(The data begins)

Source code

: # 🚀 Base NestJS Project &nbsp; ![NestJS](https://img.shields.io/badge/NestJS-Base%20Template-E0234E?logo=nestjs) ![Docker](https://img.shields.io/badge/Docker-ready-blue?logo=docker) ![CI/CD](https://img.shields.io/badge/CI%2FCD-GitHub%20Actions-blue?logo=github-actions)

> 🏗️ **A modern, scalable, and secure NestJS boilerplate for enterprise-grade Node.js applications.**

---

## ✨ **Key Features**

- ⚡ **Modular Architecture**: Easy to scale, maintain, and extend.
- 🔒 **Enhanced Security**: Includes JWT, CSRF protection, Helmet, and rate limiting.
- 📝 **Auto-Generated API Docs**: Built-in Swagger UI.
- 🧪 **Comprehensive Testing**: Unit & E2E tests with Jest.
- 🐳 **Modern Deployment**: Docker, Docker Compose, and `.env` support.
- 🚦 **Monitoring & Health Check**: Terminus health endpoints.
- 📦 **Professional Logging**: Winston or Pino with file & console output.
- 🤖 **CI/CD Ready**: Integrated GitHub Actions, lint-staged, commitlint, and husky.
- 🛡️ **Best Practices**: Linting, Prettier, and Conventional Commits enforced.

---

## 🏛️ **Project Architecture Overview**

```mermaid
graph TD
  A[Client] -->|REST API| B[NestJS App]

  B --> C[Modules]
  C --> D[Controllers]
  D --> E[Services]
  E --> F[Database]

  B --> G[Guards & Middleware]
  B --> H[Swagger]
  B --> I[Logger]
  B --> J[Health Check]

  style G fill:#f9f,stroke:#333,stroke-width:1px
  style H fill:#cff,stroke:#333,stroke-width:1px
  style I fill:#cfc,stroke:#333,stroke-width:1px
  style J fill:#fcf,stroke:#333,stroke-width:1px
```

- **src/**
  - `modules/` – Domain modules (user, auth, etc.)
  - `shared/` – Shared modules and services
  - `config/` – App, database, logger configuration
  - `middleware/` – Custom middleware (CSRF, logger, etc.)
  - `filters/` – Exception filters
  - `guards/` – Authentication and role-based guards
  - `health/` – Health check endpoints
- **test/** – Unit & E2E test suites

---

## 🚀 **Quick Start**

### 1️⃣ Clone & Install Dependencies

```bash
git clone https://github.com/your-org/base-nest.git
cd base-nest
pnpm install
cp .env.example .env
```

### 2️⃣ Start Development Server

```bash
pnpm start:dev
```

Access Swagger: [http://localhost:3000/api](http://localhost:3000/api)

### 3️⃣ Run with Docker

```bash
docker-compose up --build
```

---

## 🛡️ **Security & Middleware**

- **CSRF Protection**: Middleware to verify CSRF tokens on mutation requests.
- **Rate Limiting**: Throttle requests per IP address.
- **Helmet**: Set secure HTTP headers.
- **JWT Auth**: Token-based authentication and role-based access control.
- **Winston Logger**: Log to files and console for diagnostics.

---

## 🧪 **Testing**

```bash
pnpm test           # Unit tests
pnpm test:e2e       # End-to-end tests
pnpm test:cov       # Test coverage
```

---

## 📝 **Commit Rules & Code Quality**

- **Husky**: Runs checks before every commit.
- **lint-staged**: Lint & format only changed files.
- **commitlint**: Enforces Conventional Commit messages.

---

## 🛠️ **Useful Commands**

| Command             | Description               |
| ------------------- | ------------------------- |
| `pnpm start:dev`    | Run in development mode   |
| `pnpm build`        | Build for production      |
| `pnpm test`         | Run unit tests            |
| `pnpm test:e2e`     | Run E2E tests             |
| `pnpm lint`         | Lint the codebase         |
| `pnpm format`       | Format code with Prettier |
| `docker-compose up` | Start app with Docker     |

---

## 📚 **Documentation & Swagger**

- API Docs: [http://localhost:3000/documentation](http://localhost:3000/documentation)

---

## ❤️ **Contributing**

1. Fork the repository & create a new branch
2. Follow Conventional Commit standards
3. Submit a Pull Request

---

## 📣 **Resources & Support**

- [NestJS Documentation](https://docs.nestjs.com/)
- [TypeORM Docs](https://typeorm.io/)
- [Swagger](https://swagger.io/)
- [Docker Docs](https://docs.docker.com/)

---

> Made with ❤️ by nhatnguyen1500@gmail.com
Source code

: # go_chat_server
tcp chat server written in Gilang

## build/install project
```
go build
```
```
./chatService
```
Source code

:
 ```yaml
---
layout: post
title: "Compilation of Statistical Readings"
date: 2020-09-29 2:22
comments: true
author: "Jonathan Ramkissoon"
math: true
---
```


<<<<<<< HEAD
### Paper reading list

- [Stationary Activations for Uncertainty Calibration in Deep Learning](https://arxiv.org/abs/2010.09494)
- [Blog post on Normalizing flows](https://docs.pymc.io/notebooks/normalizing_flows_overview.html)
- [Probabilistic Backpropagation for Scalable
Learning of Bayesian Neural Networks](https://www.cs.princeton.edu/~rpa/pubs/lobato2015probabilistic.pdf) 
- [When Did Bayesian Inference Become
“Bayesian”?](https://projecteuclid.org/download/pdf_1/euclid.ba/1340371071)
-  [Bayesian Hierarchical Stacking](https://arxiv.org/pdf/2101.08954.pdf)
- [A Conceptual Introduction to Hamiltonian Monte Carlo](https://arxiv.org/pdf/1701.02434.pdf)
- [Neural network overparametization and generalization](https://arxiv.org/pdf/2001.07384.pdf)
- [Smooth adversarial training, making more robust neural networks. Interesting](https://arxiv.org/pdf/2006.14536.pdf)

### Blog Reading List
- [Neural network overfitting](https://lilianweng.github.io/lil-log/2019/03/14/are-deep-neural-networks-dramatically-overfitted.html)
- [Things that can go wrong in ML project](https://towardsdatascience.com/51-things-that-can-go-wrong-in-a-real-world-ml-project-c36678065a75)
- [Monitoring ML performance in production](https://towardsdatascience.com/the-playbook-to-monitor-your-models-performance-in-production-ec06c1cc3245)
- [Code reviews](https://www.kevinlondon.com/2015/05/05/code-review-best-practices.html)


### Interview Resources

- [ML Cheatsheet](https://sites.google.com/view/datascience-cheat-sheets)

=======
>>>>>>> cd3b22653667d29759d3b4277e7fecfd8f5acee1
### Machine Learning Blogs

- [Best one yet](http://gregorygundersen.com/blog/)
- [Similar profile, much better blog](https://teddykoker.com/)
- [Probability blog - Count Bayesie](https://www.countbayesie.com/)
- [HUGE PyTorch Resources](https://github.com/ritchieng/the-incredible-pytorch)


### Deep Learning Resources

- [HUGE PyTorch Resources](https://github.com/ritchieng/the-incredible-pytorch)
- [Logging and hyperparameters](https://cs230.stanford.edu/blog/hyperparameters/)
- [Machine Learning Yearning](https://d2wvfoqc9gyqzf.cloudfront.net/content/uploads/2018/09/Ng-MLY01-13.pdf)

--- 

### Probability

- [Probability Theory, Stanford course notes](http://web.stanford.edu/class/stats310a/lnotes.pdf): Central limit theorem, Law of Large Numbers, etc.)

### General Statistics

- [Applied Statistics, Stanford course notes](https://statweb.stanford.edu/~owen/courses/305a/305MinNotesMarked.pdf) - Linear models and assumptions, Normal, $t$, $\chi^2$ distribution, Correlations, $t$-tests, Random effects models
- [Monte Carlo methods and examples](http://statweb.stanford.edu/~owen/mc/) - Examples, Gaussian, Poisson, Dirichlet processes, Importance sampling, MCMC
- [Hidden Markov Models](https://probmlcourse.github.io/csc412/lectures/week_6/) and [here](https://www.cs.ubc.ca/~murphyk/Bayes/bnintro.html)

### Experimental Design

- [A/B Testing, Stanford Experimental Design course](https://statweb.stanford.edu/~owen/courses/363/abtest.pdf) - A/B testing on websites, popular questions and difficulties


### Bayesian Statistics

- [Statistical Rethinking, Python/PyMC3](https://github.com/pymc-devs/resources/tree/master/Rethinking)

(The data ends)

**Exercise directions**
What you give back should be only the lines of the records above, starting at the line with "- [Things that" and ending at the line with "### Interview Resources", restated word for word.

**Written response**
- [Things that can go wrong in ML project](https://towardsdatascience.com/51-things-that-can-go-wrong-in-a-real-world-ml-project-c36678065a75)
- [Monitoring ML performance in production](https://towardsdatascience.com/the-playbook-to-monitor-your-models-performance-in-production-ec06c1cc3245)
- [Code reviews](https://www.kevinlondon.com/2015/05/05/code-review-best-practices.html)


### Interview Resources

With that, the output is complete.